▶ THE TASK
If a line of the records contains the word "grown", list it.

Source texts of formatted documents
━━━━━━━━━━━━━━━━━━━━━━━━━━━━━━

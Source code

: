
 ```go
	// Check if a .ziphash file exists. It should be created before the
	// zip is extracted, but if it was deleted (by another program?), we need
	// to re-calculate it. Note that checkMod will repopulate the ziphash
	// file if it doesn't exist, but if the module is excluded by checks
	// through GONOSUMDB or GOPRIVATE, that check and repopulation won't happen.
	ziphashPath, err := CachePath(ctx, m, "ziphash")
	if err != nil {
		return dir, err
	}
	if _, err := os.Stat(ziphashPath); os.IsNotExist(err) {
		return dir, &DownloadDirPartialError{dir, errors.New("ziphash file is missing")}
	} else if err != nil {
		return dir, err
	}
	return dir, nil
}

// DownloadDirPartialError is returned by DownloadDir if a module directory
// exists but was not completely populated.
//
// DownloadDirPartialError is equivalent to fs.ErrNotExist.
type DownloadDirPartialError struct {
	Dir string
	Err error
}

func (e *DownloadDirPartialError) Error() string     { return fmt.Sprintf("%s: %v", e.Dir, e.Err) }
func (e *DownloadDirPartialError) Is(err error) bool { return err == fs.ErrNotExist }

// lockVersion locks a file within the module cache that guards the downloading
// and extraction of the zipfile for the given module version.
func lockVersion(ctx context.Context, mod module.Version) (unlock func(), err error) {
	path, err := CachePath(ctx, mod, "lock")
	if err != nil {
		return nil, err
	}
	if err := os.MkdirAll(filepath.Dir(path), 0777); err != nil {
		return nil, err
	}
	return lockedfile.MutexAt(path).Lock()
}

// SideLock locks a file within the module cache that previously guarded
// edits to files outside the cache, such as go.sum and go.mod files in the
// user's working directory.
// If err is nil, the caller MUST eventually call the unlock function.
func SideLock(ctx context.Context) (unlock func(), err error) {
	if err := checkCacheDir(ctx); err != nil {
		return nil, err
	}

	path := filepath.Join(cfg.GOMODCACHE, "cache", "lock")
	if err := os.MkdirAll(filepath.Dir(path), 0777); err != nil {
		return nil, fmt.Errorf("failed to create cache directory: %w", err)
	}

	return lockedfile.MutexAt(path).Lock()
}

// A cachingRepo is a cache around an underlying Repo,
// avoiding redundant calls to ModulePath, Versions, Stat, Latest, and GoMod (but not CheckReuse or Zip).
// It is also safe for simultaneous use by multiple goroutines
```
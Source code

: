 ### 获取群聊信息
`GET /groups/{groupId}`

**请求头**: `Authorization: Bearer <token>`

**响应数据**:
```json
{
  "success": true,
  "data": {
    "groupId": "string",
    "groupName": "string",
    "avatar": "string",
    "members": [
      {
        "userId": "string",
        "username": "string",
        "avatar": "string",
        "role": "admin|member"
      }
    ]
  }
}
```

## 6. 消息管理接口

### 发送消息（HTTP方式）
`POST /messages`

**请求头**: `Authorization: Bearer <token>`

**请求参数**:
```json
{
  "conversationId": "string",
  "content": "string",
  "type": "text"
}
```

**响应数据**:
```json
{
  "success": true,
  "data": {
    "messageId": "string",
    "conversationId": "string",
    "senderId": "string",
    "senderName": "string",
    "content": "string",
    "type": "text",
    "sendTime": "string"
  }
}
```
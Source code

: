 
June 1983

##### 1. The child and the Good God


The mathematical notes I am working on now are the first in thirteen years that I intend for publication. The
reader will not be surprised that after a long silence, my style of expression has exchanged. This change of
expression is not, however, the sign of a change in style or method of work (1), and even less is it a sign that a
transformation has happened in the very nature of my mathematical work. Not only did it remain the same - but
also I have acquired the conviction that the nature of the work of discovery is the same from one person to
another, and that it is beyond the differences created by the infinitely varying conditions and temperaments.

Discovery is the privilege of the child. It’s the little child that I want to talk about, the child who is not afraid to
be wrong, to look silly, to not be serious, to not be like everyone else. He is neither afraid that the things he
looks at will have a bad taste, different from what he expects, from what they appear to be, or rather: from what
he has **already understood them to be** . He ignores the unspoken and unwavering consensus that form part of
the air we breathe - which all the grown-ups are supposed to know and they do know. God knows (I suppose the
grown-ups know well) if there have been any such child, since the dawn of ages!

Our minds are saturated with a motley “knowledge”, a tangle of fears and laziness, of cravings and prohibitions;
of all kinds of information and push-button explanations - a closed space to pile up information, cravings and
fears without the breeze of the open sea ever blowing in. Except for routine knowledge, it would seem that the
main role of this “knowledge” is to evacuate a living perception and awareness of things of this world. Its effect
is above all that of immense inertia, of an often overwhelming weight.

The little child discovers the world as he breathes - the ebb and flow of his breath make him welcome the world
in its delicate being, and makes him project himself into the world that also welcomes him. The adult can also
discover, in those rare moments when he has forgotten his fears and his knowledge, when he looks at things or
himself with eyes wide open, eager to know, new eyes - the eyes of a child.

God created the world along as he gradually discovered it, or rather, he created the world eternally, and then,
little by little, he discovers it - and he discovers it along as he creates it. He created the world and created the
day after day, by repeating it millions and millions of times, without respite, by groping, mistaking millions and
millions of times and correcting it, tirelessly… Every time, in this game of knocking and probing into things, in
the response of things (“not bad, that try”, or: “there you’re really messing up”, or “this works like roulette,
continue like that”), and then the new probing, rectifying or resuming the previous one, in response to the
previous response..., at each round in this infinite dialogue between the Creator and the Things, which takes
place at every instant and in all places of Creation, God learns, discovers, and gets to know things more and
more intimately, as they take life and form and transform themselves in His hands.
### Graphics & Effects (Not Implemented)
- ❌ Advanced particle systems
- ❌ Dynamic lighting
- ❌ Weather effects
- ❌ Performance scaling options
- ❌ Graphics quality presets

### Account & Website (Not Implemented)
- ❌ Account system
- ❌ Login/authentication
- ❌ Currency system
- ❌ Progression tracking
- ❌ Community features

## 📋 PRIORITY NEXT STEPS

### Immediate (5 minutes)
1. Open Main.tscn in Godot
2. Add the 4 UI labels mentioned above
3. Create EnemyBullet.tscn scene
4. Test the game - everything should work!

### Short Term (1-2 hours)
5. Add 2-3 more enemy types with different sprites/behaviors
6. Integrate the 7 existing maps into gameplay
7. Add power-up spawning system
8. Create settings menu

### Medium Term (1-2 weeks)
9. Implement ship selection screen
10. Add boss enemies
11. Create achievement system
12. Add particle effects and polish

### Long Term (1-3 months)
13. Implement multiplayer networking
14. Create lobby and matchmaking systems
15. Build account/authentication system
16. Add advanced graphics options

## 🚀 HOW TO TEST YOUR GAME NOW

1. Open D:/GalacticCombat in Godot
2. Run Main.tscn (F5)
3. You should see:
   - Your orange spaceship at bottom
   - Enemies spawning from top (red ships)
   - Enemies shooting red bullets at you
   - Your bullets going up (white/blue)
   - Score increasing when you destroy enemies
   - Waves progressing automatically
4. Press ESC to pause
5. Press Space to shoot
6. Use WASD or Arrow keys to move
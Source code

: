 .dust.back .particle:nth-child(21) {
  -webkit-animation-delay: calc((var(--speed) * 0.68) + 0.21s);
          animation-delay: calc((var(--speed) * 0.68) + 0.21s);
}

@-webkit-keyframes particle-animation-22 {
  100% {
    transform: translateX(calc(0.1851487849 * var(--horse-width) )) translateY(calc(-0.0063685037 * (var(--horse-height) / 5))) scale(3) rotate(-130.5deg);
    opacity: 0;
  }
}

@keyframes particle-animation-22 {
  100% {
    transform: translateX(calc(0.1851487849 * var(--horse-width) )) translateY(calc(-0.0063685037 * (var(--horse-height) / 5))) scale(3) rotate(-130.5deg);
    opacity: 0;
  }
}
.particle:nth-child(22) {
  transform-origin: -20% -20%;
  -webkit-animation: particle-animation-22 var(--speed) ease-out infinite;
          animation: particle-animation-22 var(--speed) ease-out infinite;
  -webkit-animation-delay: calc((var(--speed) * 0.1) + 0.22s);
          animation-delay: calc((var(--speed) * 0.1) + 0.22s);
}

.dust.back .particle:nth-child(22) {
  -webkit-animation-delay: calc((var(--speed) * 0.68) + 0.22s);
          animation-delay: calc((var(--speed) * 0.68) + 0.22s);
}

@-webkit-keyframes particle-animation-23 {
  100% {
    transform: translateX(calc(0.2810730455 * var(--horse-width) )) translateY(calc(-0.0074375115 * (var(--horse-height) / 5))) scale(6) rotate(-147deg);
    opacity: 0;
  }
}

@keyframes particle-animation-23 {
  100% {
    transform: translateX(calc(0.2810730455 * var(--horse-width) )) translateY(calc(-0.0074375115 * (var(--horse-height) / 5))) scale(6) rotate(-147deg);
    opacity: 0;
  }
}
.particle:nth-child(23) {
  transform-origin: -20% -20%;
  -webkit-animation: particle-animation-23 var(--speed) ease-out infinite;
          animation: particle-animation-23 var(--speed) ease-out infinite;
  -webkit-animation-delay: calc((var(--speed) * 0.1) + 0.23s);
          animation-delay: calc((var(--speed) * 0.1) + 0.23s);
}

━━━━━━━━━━━━━━━━━━━━━━━━━━━━━━

▶ TASK RESULT
the air we breathe - which all the grown-ups are supposed to know and they do know. God knows (I suppose the
grown-ups know well) if there have been any such child, since the dawn of ages!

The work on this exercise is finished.